*Work request*.
Beginning with the line that has "iOS native implementation" and ending with the line that has "[A. Sasha and", retype the entries below exactly, except for the pictures.

*Extracted material*.
-- Opening Marker --

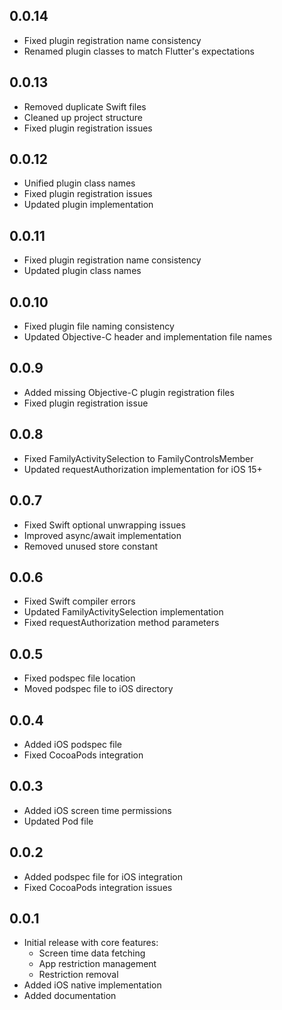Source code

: ## 0.0.14
* Fixed plugin registration name consistency
* Renamed plugin classes to match Flutter's expectations

## 0.0.13
* Removed duplicate Swift files
* Cleaned up project structure
* Fixed plugin registration issues

## 0.0.12
* Unified plugin class names
* Fixed plugin registration issues
* Updated plugin implementation

## 0.0.11
* Fixed plugin registration name consistency
* Updated plugin class names

## 0.0.10
* Fixed plugin file naming consistency
* Updated Objective-C header and implementation file names

## 0.0.9
* Added missing Objective-C plugin registration files
* Fixed plugin registration issue

## 0.0.8
* Fixed FamilyActivitySelection to FamilyControlsMember
* Updated requestAuthorization implementation for iOS 15+

## 0.0.7
* Fixed Swift optional unwrapping issues
* Improved async/await implementation
* Removed unused store constant

## 0.0.6
* Fixed Swift compiler errors
* Updated FamilyActivitySelection implementation
* Fixed requestAuthorization method parameters

## 0.0.5
* Fixed podspec file location
* Moved podspec file to iOS directory

## 0.0.4
* Added iOS podspec file
* Fixed CocoaPods integration

## 0.0.3
* Added iOS screen time permissions
* Updated Pod file

## 0.0.2
* Added podspec file for iOS integration
* Fixed CocoaPods integration issues

## 0.0.1
* Initial release with core features:
  * Screen time data fetching
  * App restriction management
  * Restriction removal
* Added iOS native implementation
* Added documentation 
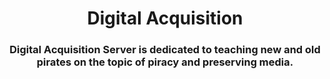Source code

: <div align="center">
  <a href=https://das-drive.cyou/<img src="https://cdn.discordapp.com/icons/884155353485434890/33548bb3e5fbef6894febc25a753bb4a.png?size=256" alt="DAS"></a>
   <h1 align="center">Digital Acquisition</h1>
    <h3 align="center">Digital Acquisition Server is dedicated to teaching new and old pirates on the topic of piracy and preserving media.</h3>
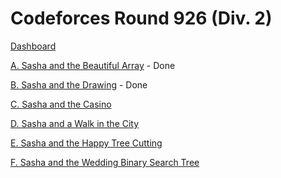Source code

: # Codeforces Round 926 (Div. 2)

[Dashboard](https://codeforces.com/contest/1929)

[A. Sasha and the Beautiful Array](https://codeforces.com/contest/1929/problem/A) - Done

[B. Sasha and the Drawing](https://codeforces.com/contest/1929/problem/B) - Done

[C. Sasha and the Casino](https://codeforces.com/contest/1929/problem/C)

[D. Sasha and a Walk in the City](https://codeforces.com/contest/1929/problem/D)

[E. Sasha and the Happy Tree Cutting](https://codeforces.com/contest/1929/problem/E)

[F. Sasha and the Wedding Binary Search Tree](https://codeforces.com/contest/1929/problem/F)
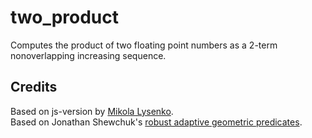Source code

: # two_product
Computes the product of two floating point numbers as a
2-term nonoverlapping increasing sequence.


## Credits
Based on js-version by [Mikola Lysenko](https://github.com/mikolalysenko/two-product).  
Based on Jonathan Shewchuk's [robust adaptive geometric predicates](http://www.cs.cmu.edu/~quake/robust.html).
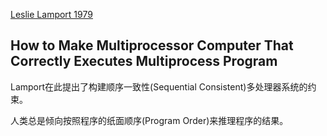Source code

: [Leslie Lamport 1979](http://research.microsoft.com/en-us/um/people/lamport/pubs/multi.pdf)

How to Make Multiprocessor Computer That Correctly Executes Multiprocess Program
----

Lamport在此提出了构建顺序一致性(Sequential Consistent)多处理器系统的约束。

人类总是倾向按照程序的纸面顺序(Program Order)来推理程序的结果。
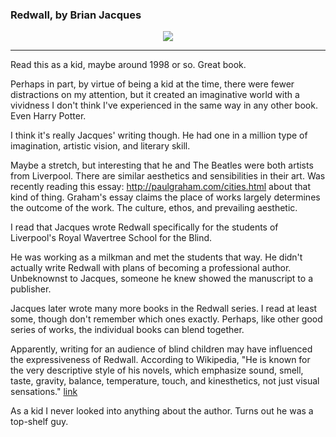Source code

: ### Redwall, by Brian Jacques

<div align="center">
  <img src="https://bradleyculley.github.io/images/redwall.jpeg" />
</div>

_______________________________________________

Read this as a kid, maybe around 1998 or so. Great book.

Perhaps in part, by virtue of being a kid at the time, there were fewer distractions on my attention, but it created an imaginative world with a vividness I don't think I've experienced in the same way in any other book. Even Harry Potter.

I think it's really Jacques' writing though. He had one in a million type of imagination, artistic vision, and literary skill.

Maybe a stretch, but interesting that he and The Beatles were both artists from Liverpool.
There are similar aesthetics and sensibilities in their art. Was recently reading this essay: http://paulgraham.com/cities.html about that kind of thing.
Graham's essay claims the place of works largely determines the outcome of the work. The culture, ethos, and prevailing aesthetic. 

I read that Jacques wrote Redwall specifically for the students of Liverpool's Royal Wavertree School for the Blind.

He was working as a milkman and met the students that way.
He didn't actually write Redwall with plans of becoming a professional author.
Unbeknownst to Jacques, someone he knew showed the manuscript to a publisher.

Jacques later wrote many more books in the Redwall series. I read at least some, though don't remember which ones exactly. Perhaps, like other good series of works, the individual books can blend together.

Apparently, writing for an audience of blind children may have influenced the expressiveness of Redwall.
According to Wikipedia, "He is known for the very descriptive style of his novels, which emphasize sound, smell, taste, gravity, balance, temperature, touch, and kinesthetics, not just visual sensations." [link](https://en.wikipedia.org/wiki/Brian_Jacques)

As a kid I never looked into anything about the author. Turns out he was a top-shelf guy.
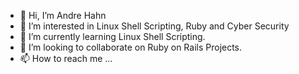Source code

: - 👋 Hi, I’m Andre Hahn
- 👀 I’m interested in Linux Shell Scripting, Ruby and Cyber Security
- 🌱 I’m currently learning Linux Shell Scripting.
- 💞️ I’m looking to collaborate on Ruby on Rails Projects.
- 📫 How to reach me ...

<!---
swsandre/swsandre is a ✨ special ✨ repository because its `README.md` (this file) appears on your GitHub profile.
You can click the Preview link to take a look at your changes.
--->
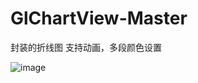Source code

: # GlChartView-Master
封装的折线图 支持动画，多段颜色设置

![image](https://github.com/gleeeli/GlChartView-Master/blob/master/ChatAnimation20180906-174254-HD.gif)
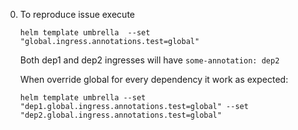 
0. To reproduce issue execute 

    `helm template umbrella  --set "global.ingress.annotations.test=global"`
    
    Both dep1 and dep2 ingresses will have `some-annotation: dep2` 
    
    When override global for every dependency it work as expected:
    
    `helm template umbrella --set "dep1.global.ingress.annotations.test=global" --set "dep2.global.ingress.annotations.test=global"`
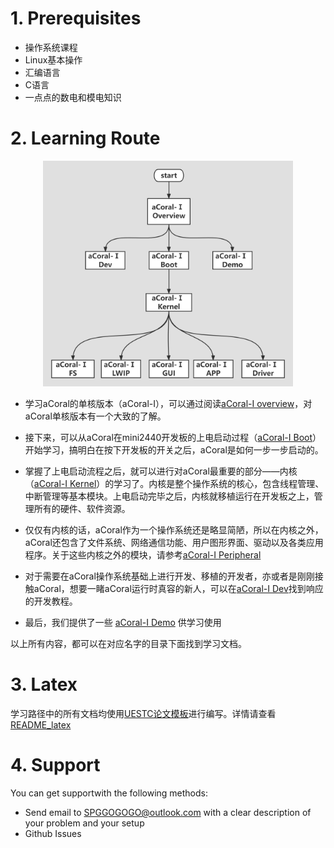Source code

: # 1. Prerequisites
* 操作系统课程
* Linux基本操作
* 汇编语言
* C语言
* 一点点的数电和模电知识

# 2. Learning Route
<div align="center" >
 <img src="Learning Route.png" width = "400" alt="图片名称"/>
</div>

* 学习aCoral的单核版本（aCoral-I），可以通过阅读[aCoral-I overview](https://github.com/spg-one/aCoral1-Document/tree/master/aCoral-I%20Overview)，对aCoral单核版本有一个大致的了解。

* 接下来，可以从aCoral在mini2440开发板的上电启动过程（[aCoral-I Boot](https://github.com/spg-one/aCoral1-Document/tree/master/aCoral-I%20Boot)）开始学习，搞明白在按下开发板的开关之后，aCoral是如何一步一步启动的。

* 掌握了上电启动流程之后，就可以进行对aCoral最重要的部分——内核（[aCoral-I Kernel](https://github.com/spg-one/aCoral1-Document/tree/master/aCoral-I%20Kernel)）的学习了。内核是整个操作系统的核心，包含线程管理、中断管理等基本模块。上电启动完毕之后，内核就移植运行在开发板之上，管理所有的硬件、软件资源。

* 仅仅有内核的话，aCoral作为一个操作系统还是略显简陋，所以在内核之外，aCoral还包含了文件系统、网络通信功能、用户图形界面、驱动以及各类应用程序。关于这些内核之外的模块，请参考[aCoral-I Peripheral](https://github.com/spg-one/aCoral1-Document/tree/master/aCoral-I%20Peripheral)

* 对于需要在aCoral操作系统基础上进行开发、移植的开发者，亦或者是刚刚接触aCoral，想要一睹aCoral运行时真容的新人，可以在[aCoral-I Dev](https://github.com/spg-one/aCoral1-Document/tree/master/aCoral-I%20Dev)找到响应的开发教程。

* 最后，我们提供了一些 [aCoral-I Demo](https://github.com/spg-one/aCoral1-Document/tree/master/aCoral-I%20Demo) 供学习使用

以上所有内容，都可以在对应名字的目录下面找到学习文档。

# 3. Latex
学习路径中的所有文档均使用[UESTC论文模板](https://github.com/x-magus/ThesisUESTC)进行编写。详情请查看[README_latex](https://github.com/spg-one/aCoral1-Document/blob/master/README_latex.md)


# 4. Support

You can get supportwith the following methods:
* Send email to SPGGOGOGO@outlook.com with a clear description of your problem and your setup
* Github Issues
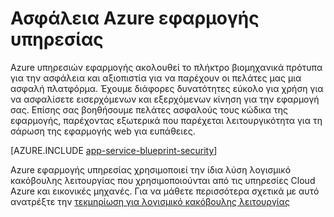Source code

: <properties
    pageTitle="Ασφάλεια Azure εφαρμογής υπηρεσίας"
    description="Μάθετε πώς να ασφαλούς εφαρμογές Web, Mobile, API και λογική στο Azure εφαρμογής υπηρεσίας."
    services="app-service"
    documentationCenter=""
    authors="naziml"
    manager="yochayk"
    editor="wpickett"/>

<tags
    ms.service="app-service"
    ms.workload="web"
    ms.tgt_pltfrm="na"
    ms.devlang="na"
    ms.topic="article"
    ms.date="08/16/2015"
    ms.author="naziml"/>

# <a name="azure-app-service-security"></a>Ασφάλεια Azure εφαρμογής υπηρεσίας

Azure υπηρεσιών εφαρμογής ακολουθεί το πλήκτρο βιομηχανικά πρότυπα για την ασφάλεια και αξιοπιστία για να παρέχουν οι πελάτες μας μια ασφαλή πλατφόρμα. Έχουμε διάφορες δυνατότητες εύκολο για χρήση για να ασφαλίσετε εισερχόμενων και εξερχόμενων κίνηση για την εφαρμογή σας. Επίσης σας βοηθήσουμε πελάτες ασφαλούς τους κώδικα της εφαρμογής, παρέχοντας εξωτερικά που παρέχεται λειτουργικότητα για τη σάρωση της εφαρμογής web για ευπάθειες.

[AZURE.INCLUDE [app-service-blueprint-security](../../includes/app-service-blueprint-security.md)]

Azure εφαρμογής υπηρεσίας χρησιμοποιεί την ίδια λύση λογισμικό κακόβουλης λειτουργίας που χρησιμοποιούνται από τις υπηρεσίες Cloud Azure και εικονικές μηχανές. Για να μάθετε περισσότερα σχετικά με αυτό ανατρέξτε την [τεκμηρίωση για λογισμικό κακόβουλης λειτουργίας](../security/azure-security-antimalware.md) 
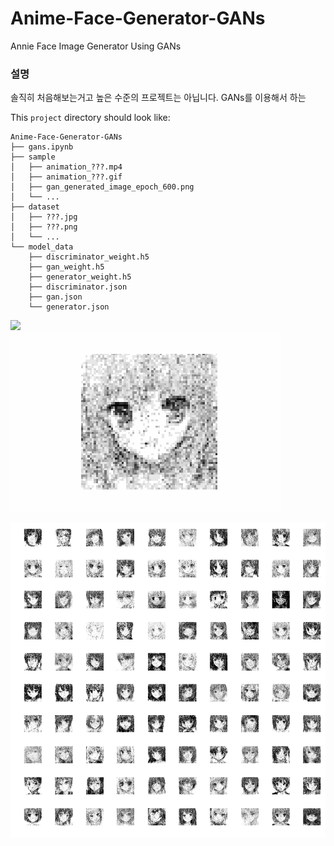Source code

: # Anime-Face-Generator-GANs
Annie Face Image Generator Using GANs

### 설명
솔직히 처음해보는거고 높은 수준의 프로젝트는 아닙니다. GANs를 이용해서 하는 


This `project` directory should look like:

    Anime-Face-Generator-GANs
    ├── gans.ipynb
    ├── sample
    │   ├── animation_???.mp4
    │   ├── animation_???.gif
    │   ├── gan_generated_image_epoch_600.png
    │   └── ...
    ├── dataset
    │   ├── ???.jpg
    │   ├── ???.png
    │   └── ...
    └── model_data
        ├── discriminator_weight.h5
        ├── gan_weight.h5
        ├── generator_weight.h5
        ├── discriminator.json
        ├── gan.json
        └── generator.json


<img src='sample/animation_color_CNN.gif'><br>
<img src='sample/animation_gray_DNN.gif'><br>

<img src='sample/gan_generated_image_epoch_600.png'><br>
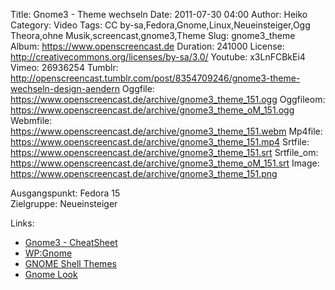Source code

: Title: Gnome3 - Theme wechseln
Date: 2011-07-30 04:00
Author: Heiko
Category: Video
Tags: CC by-sa,Fedora,Gnome,Linux,Neueinsteiger,Ogg Theora,ohne Musik,screencast,gnome3,Theme
Slug: gnome3_theme
Album: https://www.openscreencast.de
Duration: 241000
License: http://creativecommons.org/licenses/by-sa/3.0/
Youtube: x3LnFCBkEi4
Vimeo: 26936254
Tumblr: http://openscreencast.tumblr.com/post/8354709246/gnome3-theme-wechseln-design-aendern
Oggfile: https://www.openscreencast.de/archive/gnome3_theme_151.ogg
Oggfileom: https://www.openscreencast.de/archive/gnome3_theme_oM_151.ogg
Webmfile: https://www.openscreencast.de/archive/gnome3_theme_151.webm
Mp4file: https://www.openscreencast.de/archive/gnome3_theme_151.mp4
Srtfile: https://www.openscreencast.de/archive/gnome3_theme_151.srt
Srtfile_om: https://www.openscreencast.de/archive/gnome3_theme_oM_151.srt
Image: https://www.openscreencast.de/archive/gnome3_theme_151.png

Ausgangspunkt: Fedora 15  
Zielgruppe: Neueinsteiger  

Links:

  * [Gnome3 - CheatSheet](http://live.gnome.org/GnomeShell/CheatSheet "Link zu gnome.org")
  * [WP:Gnome](http://de.wikipedia.org/wiki/Gnome "Link zu Wikipedia Gnome")
  * [GNOME Shell Themes](http://gnome-shell.deviantart.com/ "Link zu GNOME Shell Themes")
  * [Gnome Look](http://gnome-look.org/ "Link zu gnome-look.org")

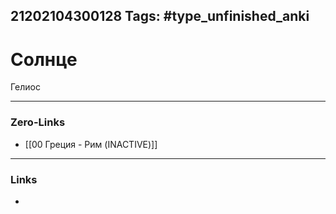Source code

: 21202104300128
Tags: #type_unfinished_anki
---
# Солнце

Гелиос

---
### Zero-Links
- [[00 Греция - Рим (INACTIVE)]]
---
### Links
-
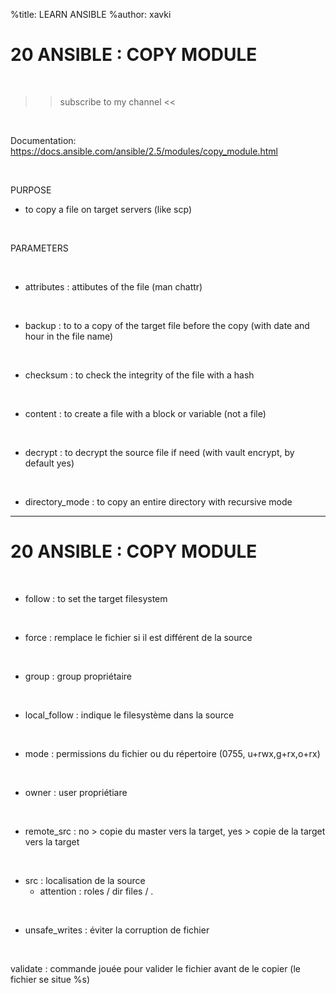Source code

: %title: LEARN ANSIBLE
%author: xavki


# 20 ANSIBLE : COPY MODULE

<br>

>> subscribe to my channel <<

<br>

Documentation: https://docs.ansible.com/ansible/2.5/modules/copy_module.html

<br>

PURPOSE

* to copy a file on target servers (like scp)

<br>

PARAMETERS

<br>

* attributes : attibutes of the file (man chattr)

<br>

* backup : to to a copy of the target file before the copy (with date and hour in the file name)

<br>

* checksum : to check the integrity of the file with a hash

<br>

* content : to create a file with a block or variable (not a file)

<br>

* decrypt : to decrypt the source file if need (with vault encrypt, by default yes)

<br>

* directory_mode : to copy an entire directory with recursive mode

-----------------------------------------------------------------------------------

# 20 ANSIBLE : COPY MODULE


<br>

* follow : to set the target filesystem

<br>

* force : remplace le fichier si il est différent de la source

<br>

* group : group propriétaire

<br>

* local_follow : indique le filesystème dans la source

<br>

* mode : permissions du fichier ou du répertoire (0755, u+rwx,g+rx,o+rx)

<br>

* owner : user propriétiare

<br>

* remote_src : no > copie du master vers la target, yes > copie de la target vers la target

<br>

* src : localisation de la source
    * attention : roles / dir files / .

<br>

* unsafe_writes : éviter la corruption de fichier

<br>

validate : commande jouée pour valider le fichier avant de le copier (le fichier se situe %s)


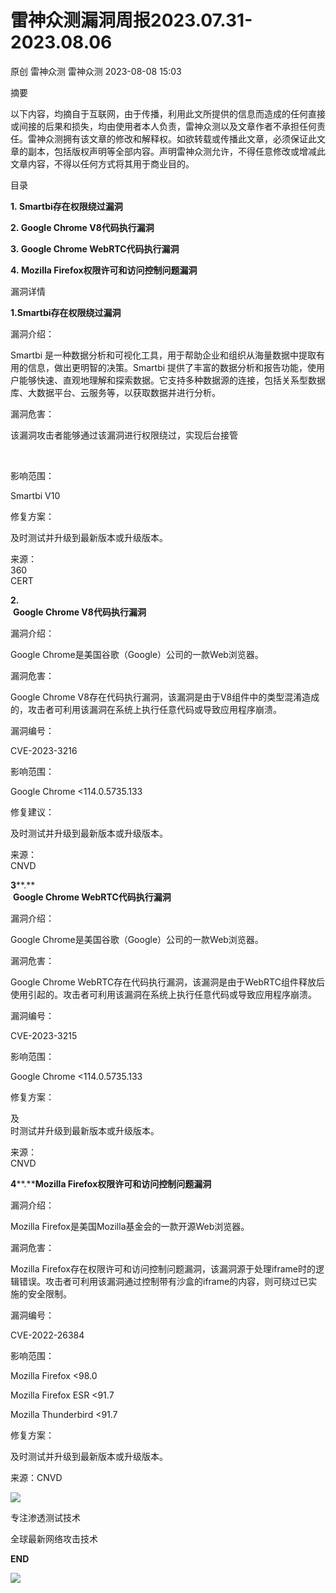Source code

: #  雷神众测漏洞周报2023.07.31-2023.08.06   
原创 雷神众测  雷神众测   2023-08-08 15:03  
  
摘要  
  
  
以下内容，均摘自于互联网，由于传播，利用此文所提供的信息而造成的任何直接或间接的后果和损失，均由使用者本人负责，雷神众测以及文章作者不承担任何责任。雷神众测拥有该文章的修改和解释权。如欲转载或传播此文章，必须保证此文章的副本，包括版权声明等全部内容。声明雷神众测允许，不得任意修改或增减此文章内容，不得以任何方式将其用于商业目的。  
  
  
目录  
  
**1. Smartbi存在权限绕过漏洞**  
  
**2. Google Chrome V8代码执行漏洞**  
  
**3. Google Chrome WebRTC代码执行漏洞**  
  
**4. Mozilla Firefox权限许可和访问控制问题漏洞**  
  
  
漏洞详情  
  
**1.Smartbi存在权限绕过漏洞**  
  
  
漏洞介绍：  
  
Smartbi 是一种数据分析和可视化工具，用于帮助企业和组织从海量数据中提取有用的信息，做出更明智的决策。Smartbi 提供了丰富的数据分析和报告功能，使用户能够快速、直观地理解和探索数据。它支持多种数据源的连接，包括关系型数据库、大数据平台、云服务等，以获取数据并进行分析。  
  
  
漏洞危害：  
  
该漏洞攻击者能够通过该漏洞进行权限绕过，实现后台接管  
  
   
  
影响范围：  
  
Smartbi V10  
  
  
修复方案：  
  
及时测试并升级到最新版本或升级版本。  
  
  
来源：  
360  
CERT  
  
  
**2.**  
 **Google Chrome V8代码执行漏洞**  
  
漏洞介绍：  
  
Google Chrome是美国谷歌（Google）公司的一款Web浏览器。  
  
  
漏洞危害：  
  
Google Chrome V8存在代码执行漏洞，该漏洞是由于V8组件中的类型混淆造成的，攻击者可利用该漏洞在系统上执行任意代码或导致应用程序崩溃。  
  
  
漏洞编号：  
  
CVE-2023-3216  
  
影响范围：  
  
Google Chrome <114.0.5735.133  
  
  
修复建议：  
  
及时测试并升级到最新版本或升级版本。  
  
  
来源：  
CNVD  
  
  
  
**3****.**  
 **Google Chrome WebRTC代码执行漏洞**  
  
  
漏洞介绍：  
  
Google Chrome是美国谷歌（Google）公司的一款Web浏览器。  
  
  
漏洞危害：  
  
Google Chrome WebRTC存在代码执行漏洞，该漏洞是由于WebRTC组件释放后使用引起的。攻击者可利用该漏洞在系统上执行任意代码或导致应用程序崩溃。  
  
  
漏洞编号：  
  
CVE-2023-3215  
  
  
影响范围：  
  
Google Chrome <114.0.5735.133  
  
  
修复方案：  
  
及  
时测试并升级到最新版本或升级版本。  
  
  
来源：  
CNVD  
  
  
**4****.****Mozilla Firefox权限许可和访问控制问题漏洞**  
  
  
漏洞介绍：  
  
Mozilla Firefox是美国Mozilla基金会的一款开源Web浏览器。  
  
  
漏洞危害：  
  
Mozilla Firefox存在权限许可和访问控制问题漏洞，该漏洞源于处理iframe时的逻辑错误。攻击者可利用该漏洞通过控制带有沙盒的iframe的内容，则可绕过已实施的安全限制。  
  
  
漏洞编号：  
  
CVE-2022-26384  
  
  
影响范围：  
  
Mozilla Firefox <98.0  
  
Mozilla Firefox ESR <91.7  
  
Mozilla Thunderbird <91.7  
  
  
修复方案：  
  
及时测试并升级到最新版本或升级版本。  
  
  
来源：CNVD  
  
  
  
  
  
  
  
![](https://mmbiz.qpic.cn/mmbiz_jpg/HxO8NorP4JXc9gjlL4HE5Fy54MtOABYPytBIsPYN80gFEF520zCesZtibV0SnMz6jIfpH1prdcODtnnBsZycIxg/640?wx_fmt=jpeg "")  
  
专注渗透测试技术  
  
全球最新网络攻击技术  
  
  
**END**  
  
![](https://mmbiz.qpic.cn/mmbiz_jpg/HxO8NorP4JXc9gjlL4HE5Fy54MtOABYPHr4UNFU4o8PX8qoAficibicSDlwnURzwoXB0Nd9MnpPjqarEtDfgThJUQ/640?wx_fmt=jpeg "")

-- Closing Marker --

*Task output*.
* Added iOS native implementation
* Added documentation 
Source code

: <div align="center">
  <a href=https://das-drive.cyou/<img src="https://cdn.discordapp.com/icons/884155353485434890/33548bb3e5fbef6894febc25a753bb4a.png?size=256" alt="DAS"></a>
   <h1 align="center">Digital Acquisition</h1>
    <h3 align="center">Digital Acquisition Server is dedicated to teaching new and old pirates on the topic of piracy and preserving media.</h3>
Source code

: # Codeforces Round 926 (Div. 2)

[Dashboard](https://codeforces.com/contest/1929)

[A. Sasha and the Beautiful Array](https://codeforces.com/contest/1929/problem/A) - Done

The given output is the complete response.